Records provided Start Marker

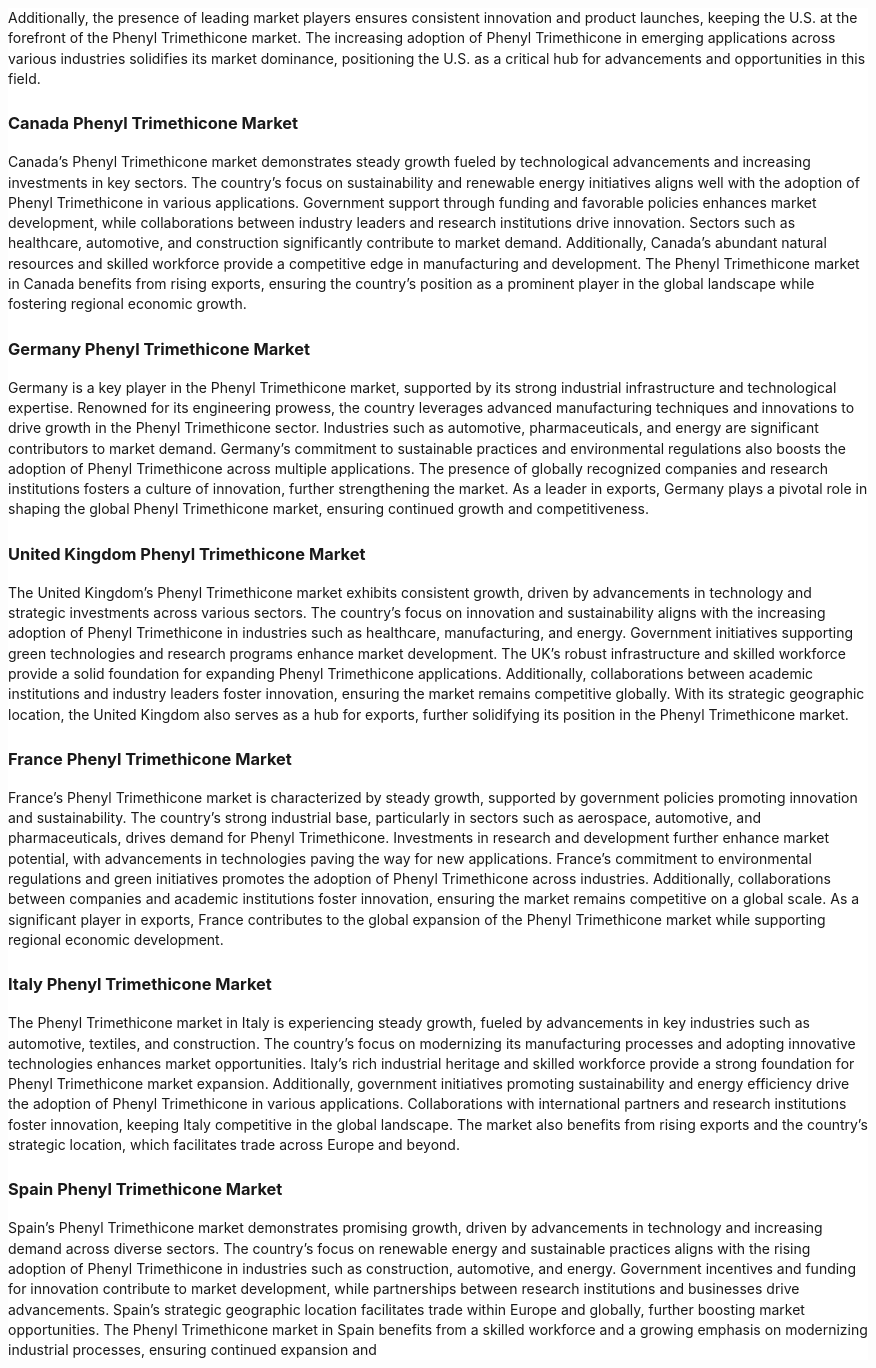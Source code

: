 Additionally, the presence of leading market players ensures consistent innovation and product launches, keeping the U.S. at the forefront of the Phenyl Trimethicone market. The increasing adoption of Phenyl Trimethicone in emerging applications across various industries solidifies its market dominance, positioning the U.S. as a critical hub for advancements and opportunities in this field.</p><h3>Canada Phenyl Trimethicone Market</h3><p>Canada&rsquo;s Phenyl Trimethicone market demonstrates steady growth fueled by technological advancements and increasing investments in key sectors. The country&rsquo;s focus on sustainability and renewable energy initiatives aligns well with the adoption of Phenyl Trimethicone in various applications. Government support through funding and favorable policies enhances market development, while collaborations between industry leaders and research institutions drive innovation. Sectors such as healthcare, automotive, and construction significantly contribute to market demand. Additionally, Canada&rsquo;s abundant natural resources and skilled workforce provide a competitive edge in manufacturing and development. The Phenyl Trimethicone market in Canada benefits from rising exports, ensuring the country&rsquo;s position as a prominent player in the global landscape while fostering regional economic growth.</p><h3>Germany Phenyl Trimethicone Market</h3><p>Germany is a key player in the Phenyl Trimethicone market, supported by its strong industrial infrastructure and technological expertise. Renowned for its engineering prowess, the country leverages advanced manufacturing techniques and innovations to drive growth in the Phenyl Trimethicone sector. Industries such as automotive, pharmaceuticals, and energy are significant contributors to market demand. Germany&rsquo;s commitment to sustainable practices and environmental regulations also boosts the adoption of Phenyl Trimethicone across multiple applications. The presence of globally recognized companies and research institutions fosters a culture of innovation, further strengthening the market. As a leader in exports, Germany plays a pivotal role in shaping the global Phenyl Trimethicone market, ensuring continued growth and competitiveness.</p><h3>United Kingdom Phenyl Trimethicone Market</h3><p>The United Kingdom&rsquo;s Phenyl Trimethicone market exhibits consistent growth, driven by advancements in technology and strategic investments across various sectors. The country&rsquo;s focus on innovation and sustainability aligns with the increasing adoption of Phenyl Trimethicone in industries such as healthcare, manufacturing, and energy. Government initiatives supporting green technologies and research programs enhance market development. The UK&rsquo;s robust infrastructure and skilled workforce provide a solid foundation for expanding Phenyl Trimethicone applications. Additionally, collaborations between academic institutions and industry leaders foster innovation, ensuring the market remains competitive globally. With its strategic geographic location, the United Kingdom also serves as a hub for exports, further solidifying its position in the Phenyl Trimethicone market.</p><h3>France Phenyl Trimethicone Market</h3><p>France&rsquo;s Phenyl Trimethicone market is characterized by steady growth, supported by government policies promoting innovation and sustainability. The country&rsquo;s strong industrial base, particularly in sectors such as aerospace, automotive, and pharmaceuticals, drives demand for Phenyl Trimethicone. Investments in research and development further enhance market potential, with advancements in technologies paving the way for new applications. France&rsquo;s commitment to environmental regulations and green initiatives promotes the adoption of Phenyl Trimethicone across industries. Additionally, collaborations between companies and academic institutions foster innovation, ensuring the market remains competitive on a global scale. As a significant player in exports, France contributes to the global expansion of the Phenyl Trimethicone market while supporting regional economic development.</p><h3>Italy Phenyl Trimethicone Market</h3><p>The Phenyl Trimethicone market in Italy is experiencing steady growth, fueled by advancements in key industries such as automotive, textiles, and construction. The country&rsquo;s focus on modernizing its manufacturing processes and adopting innovative technologies enhances market opportunities. Italy&rsquo;s rich industrial heritage and skilled workforce provide a strong foundation for Phenyl Trimethicone market expansion. Additionally, government initiatives promoting sustainability and energy efficiency drive the adoption of Phenyl Trimethicone in various applications. Collaborations with international partners and research institutions foster innovation, keeping Italy competitive in the global landscape. The market also benefits from rising exports and the country&rsquo;s strategic location, which facilitates trade across Europe and beyond.</p><h3>Spain Phenyl Trimethicone Market</h3><p>Spain&rsquo;s Phenyl Trimethicone market demonstrates promising growth, driven by advancements in technology and increasing demand across diverse sectors. The country&rsquo;s focus on renewable energy and sustainable practices aligns with the rising adoption of Phenyl Trimethicone in industries such as construction, automotive, and energy. Government incentives and funding for innovation contribute to market development, while partnerships between research institutions and businesses drive advancements. Spain&rsquo;s strategic geographic location facilitates trade within Europe and globally, further boosting market opportunities. The Phenyl Trimethicone market in Spain benefits from a skilled workforce and a growing emphasis on modernizing industrial processes, ensuring continued expansion and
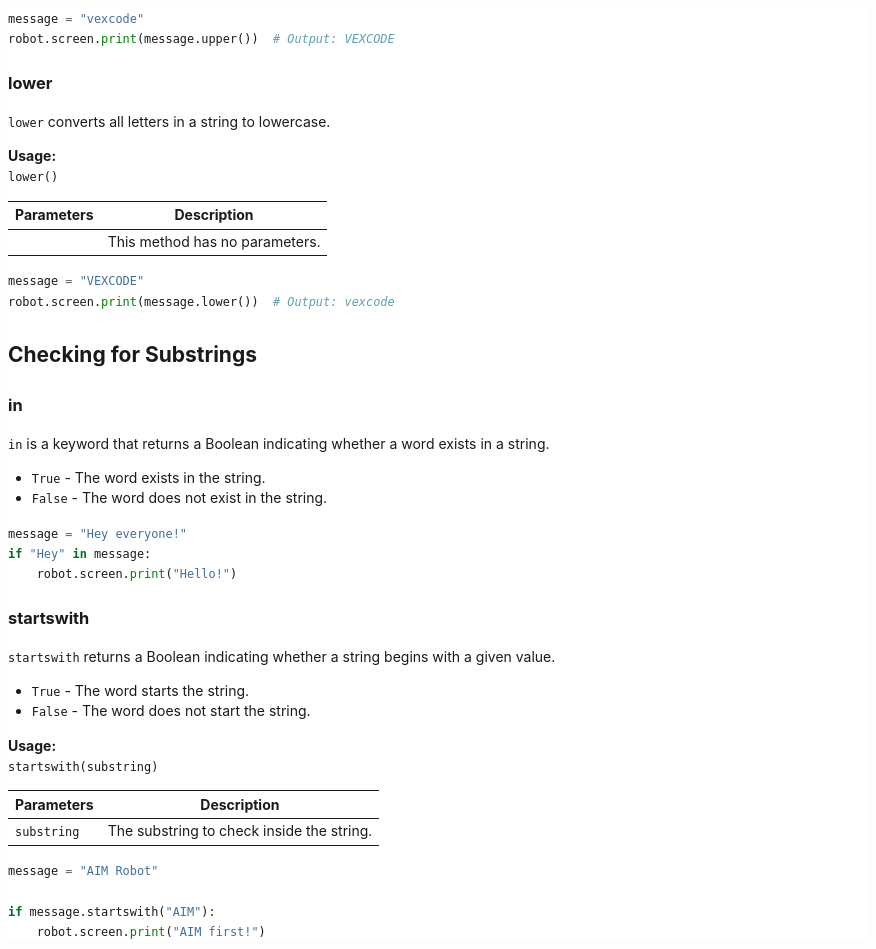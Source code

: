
 ```python
message = "vexcode"
robot.screen.print(message.upper())  # Output: VEXCODE
```

### lower

`lower` converts all letters in a string to lowercase.

**Usage:**<br>
`lower()`

| Parameters | Description |
|:-|--|
|  | This method has no parameters. |

```python
message = "VEXCODE"
robot.screen.print(message.lower())  # Output: vexcode
```

## Checking for Substrings

### in

`in` is a keyword that returns a Boolean indicating whether a word exists in a string.
- `True` - The word exists in the string.
- `False` - The word does not exist in the string.

```python
message = "Hey everyone!"
if "Hey" in message:
    robot.screen.print("Hello!")
```

### startswith

`startswith` returns a Boolean indicating whether a string begins with a given value.
- `True` - The word starts the string.
- `False` - The word does not start the string.

**Usage:**<br>
`startswith(substring)`

| Parameters | Description |
|:-|--|
| `substring` | The substring to check inside the string. |

```python
message = "AIM Robot"

if message.startswith("AIM"):
    robot.screen.print("AIM first!")
```
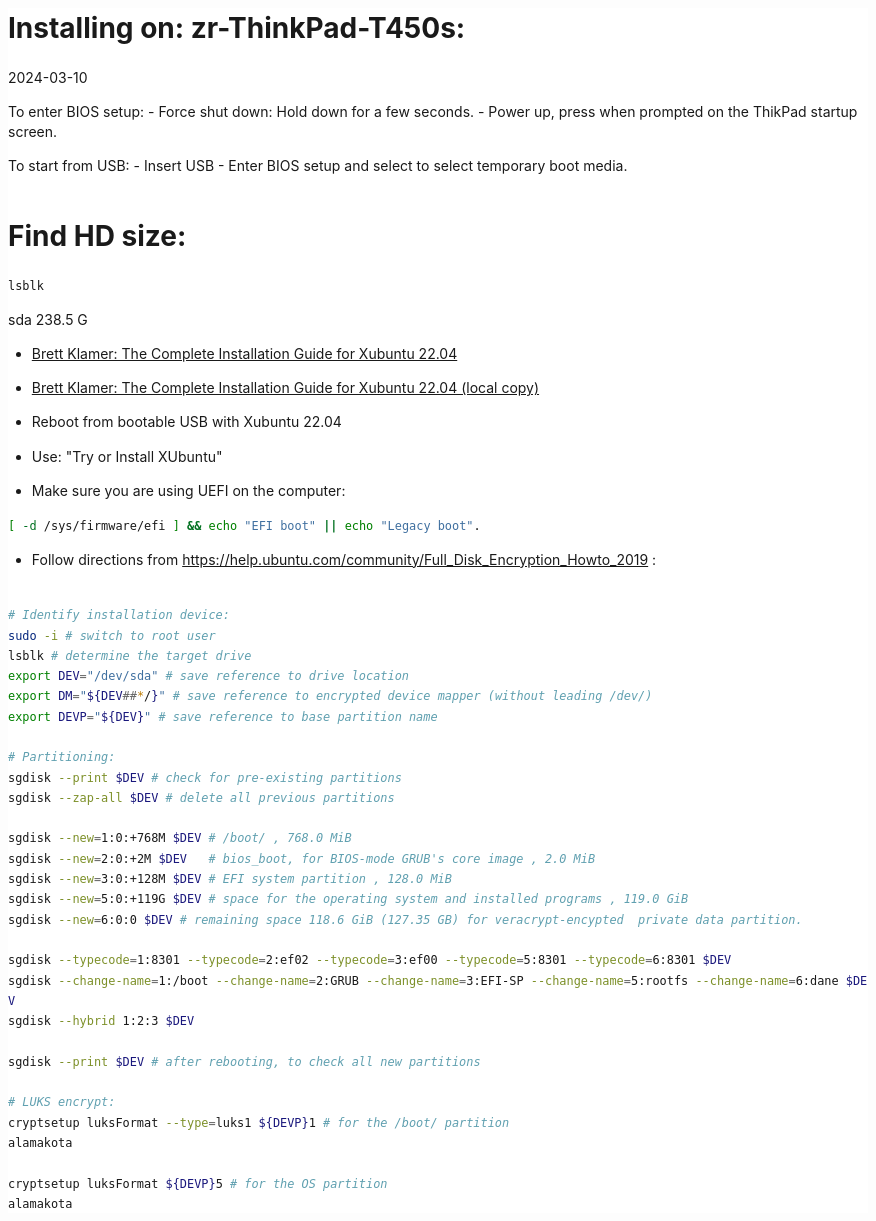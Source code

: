 
# Installing on: zr-ThinkPad-T450s:
2024-03-10

To enter BIOS setup:
    - Force shut down: Hold <Power> down for a few seconds.
    - Power up, press <Enter> when prompted on the ThikPad startup screen.

 To start from USB: 
    - Insert USB
    - Enter BIOS setup and select <F12> to select temporary boot media.

# Find HD size:
```bash
lsblk
```
sda 238.5 G

* [Brett Klamer: The Complete Installation Guide for Xubuntu 22.04](https://brettklamer.com/diversions/non-statistical/the-complete-installation-guide-for-xubuntu-22.04/)
* [Brett Klamer: The Complete Installation Guide for Xubuntu 22.04 (local copy)](Brett-Klamer-The-Complete-Installation-Guide-for-Xubuntu-22.04-local-copy)

* Reboot from bootable USB with Xubuntu 22.04
* Use: "Try or Install XUbuntu"
* Make sure you are using UEFI on the computer:
```bash
[ -d /sys/firmware/efi ] && echo "EFI boot" || echo "Legacy boot".
```
* Follow directions from https://help.ubuntu.com/community/Full_Disk_Encryption_Howto_2019 :
```bash

# Identify installation device:
sudo -i # switch to root user
lsblk # determine the target drive
export DEV="/dev/sda" # save reference to drive location
export DM="${DEV##*/}" # save reference to encrypted device mapper (without leading /dev/)
export DEVP="${DEV}" # save reference to base partition name

# Partitioning:
sgdisk --print $DEV # check for pre-existing partitions
sgdisk --zap-all $DEV # delete all previous partitions 

sgdisk --new=1:0:+768M $DEV # /boot/ , 768.0 MiB
sgdisk --new=2:0:+2M $DEV   # bios_boot, for BIOS-mode GRUB's core image , 2.0 MiB
sgdisk --new=3:0:+128M $DEV # EFI system partition , 128.0 MiB
sgdisk --new=5:0:+119G $DEV # space for the operating system and installed programs , 119.0 GiB
sgdisk --new=6:0:0 $DEV # remaining space 118.6 GiB (127.35 GB) for veracrypt-encypted  private data partition.

sgdisk --typecode=1:8301 --typecode=2:ef02 --typecode=3:ef00 --typecode=5:8301 --typecode=6:8301 $DEV
sgdisk --change-name=1:/boot --change-name=2:GRUB --change-name=3:EFI-SP --change-name=5:rootfs --change-name=6:dane $DEV
sgdisk --hybrid 1:2:3 $DEV

sgdisk --print $DEV # after rebooting, to check all new partitions

# LUKS encrypt:
cryptsetup luksFormat --type=luks1 ${DEVP}1 # for the /boot/ partition
alamakota

cryptsetup luksFormat ${DEVP}5 # for the OS partition
alamakota
```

Records provided End Marker

Work to be completed –
Lines that contain "BIOS" are the result; find them in the entries above and copy each one.

Solution for this problem –
To enter BIOS setup:
    - Enter BIOS setup and select <F12> to select temporary boot media.
sgdisk --new=2:0:+2M $DEV   # bios_boot, for BIOS-mode GRUB's core image , 2.0 MiB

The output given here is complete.